- [The problem]: Set out exactly every line of the entries below, starting at the line that holds "276 & Quaternion" and stopping after the line that holds "200 & Quaternion & 1.075e-09".

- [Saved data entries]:
>>>

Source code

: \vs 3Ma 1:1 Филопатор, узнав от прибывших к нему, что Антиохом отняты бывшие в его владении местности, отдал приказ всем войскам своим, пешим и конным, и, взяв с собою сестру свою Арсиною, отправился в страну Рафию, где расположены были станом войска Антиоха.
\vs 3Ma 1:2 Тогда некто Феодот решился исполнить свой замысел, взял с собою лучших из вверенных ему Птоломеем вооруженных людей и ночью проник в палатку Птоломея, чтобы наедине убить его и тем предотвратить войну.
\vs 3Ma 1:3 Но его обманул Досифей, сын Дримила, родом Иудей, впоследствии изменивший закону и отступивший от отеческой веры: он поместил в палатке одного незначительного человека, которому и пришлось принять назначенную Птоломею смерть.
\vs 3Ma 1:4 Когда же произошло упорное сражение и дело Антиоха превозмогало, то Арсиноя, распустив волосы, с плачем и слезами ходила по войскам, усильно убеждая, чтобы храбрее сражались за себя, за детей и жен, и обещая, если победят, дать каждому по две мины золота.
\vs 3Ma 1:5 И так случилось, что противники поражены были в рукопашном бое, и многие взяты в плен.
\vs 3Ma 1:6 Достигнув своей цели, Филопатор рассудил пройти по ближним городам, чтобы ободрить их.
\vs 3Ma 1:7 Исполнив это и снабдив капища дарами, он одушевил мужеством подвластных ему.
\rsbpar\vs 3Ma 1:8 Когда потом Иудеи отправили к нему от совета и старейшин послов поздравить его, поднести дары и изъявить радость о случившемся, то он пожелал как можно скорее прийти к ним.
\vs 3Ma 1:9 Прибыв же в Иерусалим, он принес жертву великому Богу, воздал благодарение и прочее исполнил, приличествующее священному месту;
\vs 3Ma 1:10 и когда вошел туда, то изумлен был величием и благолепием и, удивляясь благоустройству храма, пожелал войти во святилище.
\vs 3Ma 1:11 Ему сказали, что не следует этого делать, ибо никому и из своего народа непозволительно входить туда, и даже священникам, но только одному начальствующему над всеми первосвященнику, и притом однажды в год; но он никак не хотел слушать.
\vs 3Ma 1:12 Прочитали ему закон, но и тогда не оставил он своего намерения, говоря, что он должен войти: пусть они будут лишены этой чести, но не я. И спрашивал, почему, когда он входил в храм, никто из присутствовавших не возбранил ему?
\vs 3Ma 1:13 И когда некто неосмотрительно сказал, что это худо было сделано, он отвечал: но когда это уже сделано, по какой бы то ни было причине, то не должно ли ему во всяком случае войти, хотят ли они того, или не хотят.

<<<
>>>

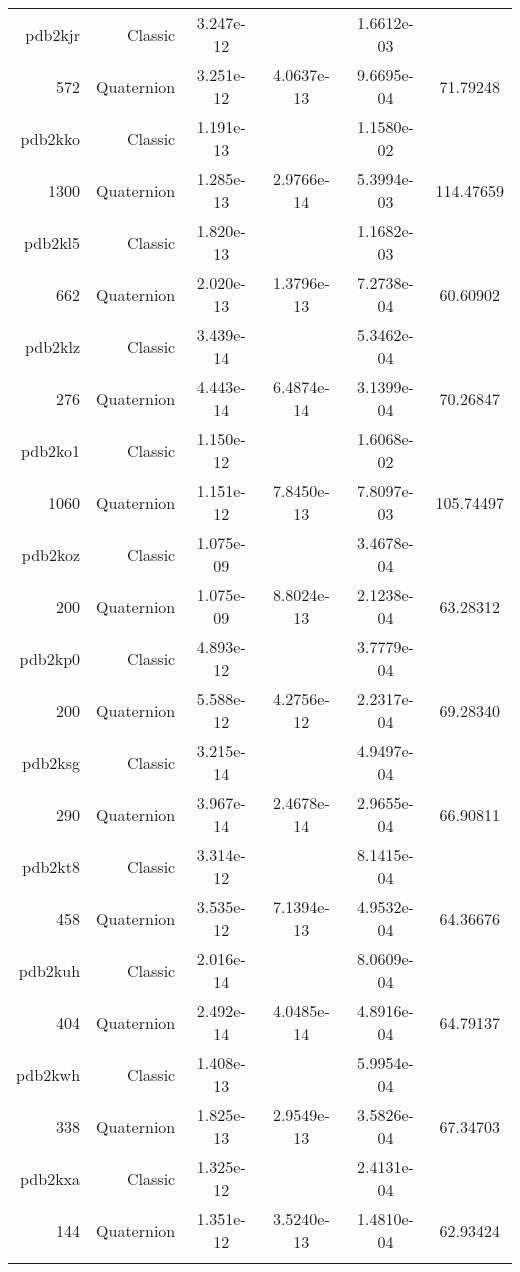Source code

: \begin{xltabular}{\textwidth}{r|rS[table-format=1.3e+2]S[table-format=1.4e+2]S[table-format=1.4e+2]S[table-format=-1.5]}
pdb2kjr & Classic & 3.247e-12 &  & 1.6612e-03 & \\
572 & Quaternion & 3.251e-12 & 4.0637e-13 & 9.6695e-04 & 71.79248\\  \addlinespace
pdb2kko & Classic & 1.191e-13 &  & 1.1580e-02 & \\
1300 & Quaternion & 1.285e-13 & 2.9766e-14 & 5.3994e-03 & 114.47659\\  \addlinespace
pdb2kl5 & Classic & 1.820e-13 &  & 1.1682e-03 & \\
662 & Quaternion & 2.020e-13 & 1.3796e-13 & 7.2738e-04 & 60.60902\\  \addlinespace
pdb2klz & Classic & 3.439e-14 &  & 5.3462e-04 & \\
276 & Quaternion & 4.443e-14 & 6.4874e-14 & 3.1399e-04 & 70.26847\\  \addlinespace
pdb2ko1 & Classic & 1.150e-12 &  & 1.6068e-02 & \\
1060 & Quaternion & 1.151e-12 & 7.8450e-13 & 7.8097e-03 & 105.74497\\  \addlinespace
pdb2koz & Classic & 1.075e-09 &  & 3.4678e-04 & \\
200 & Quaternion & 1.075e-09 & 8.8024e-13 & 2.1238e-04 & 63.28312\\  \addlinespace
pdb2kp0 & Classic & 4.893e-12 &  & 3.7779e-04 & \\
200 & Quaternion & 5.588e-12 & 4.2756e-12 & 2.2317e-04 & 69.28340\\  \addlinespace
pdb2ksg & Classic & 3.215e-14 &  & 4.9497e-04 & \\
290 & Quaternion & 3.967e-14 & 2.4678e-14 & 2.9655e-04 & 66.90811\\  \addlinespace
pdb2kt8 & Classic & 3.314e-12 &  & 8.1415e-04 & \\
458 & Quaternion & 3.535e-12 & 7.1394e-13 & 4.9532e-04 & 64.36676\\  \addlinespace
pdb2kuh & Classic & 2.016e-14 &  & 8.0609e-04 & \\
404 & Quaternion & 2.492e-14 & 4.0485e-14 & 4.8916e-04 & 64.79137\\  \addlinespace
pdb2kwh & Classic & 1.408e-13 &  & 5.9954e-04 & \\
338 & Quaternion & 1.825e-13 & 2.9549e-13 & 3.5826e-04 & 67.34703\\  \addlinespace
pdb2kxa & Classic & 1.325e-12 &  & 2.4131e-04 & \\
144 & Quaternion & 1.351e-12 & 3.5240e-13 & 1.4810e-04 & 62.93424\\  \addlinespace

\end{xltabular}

<<<

- [Response box]:
276 & Quaternion & 4.443e-14 & 6.4874e-14 & 3.1399e-04 & 70.26847\\  \addlinespace
pdb2ko1 & Classic & 1.150e-12 &  & 1.6068e-02 & \\
1060 & Quaternion & 1.151e-12 & 7.8450e-13 & 7.8097e-03 & 105.74497\\  \addlinespace
pdb2koz & Classic & 1.075e-09 &  & 3.4678e-04 & \\
200 & Quaternion & 1.075e-09 & 8.8024e-13 & 2.1238e-04 & 63.28312\\  \addlinespace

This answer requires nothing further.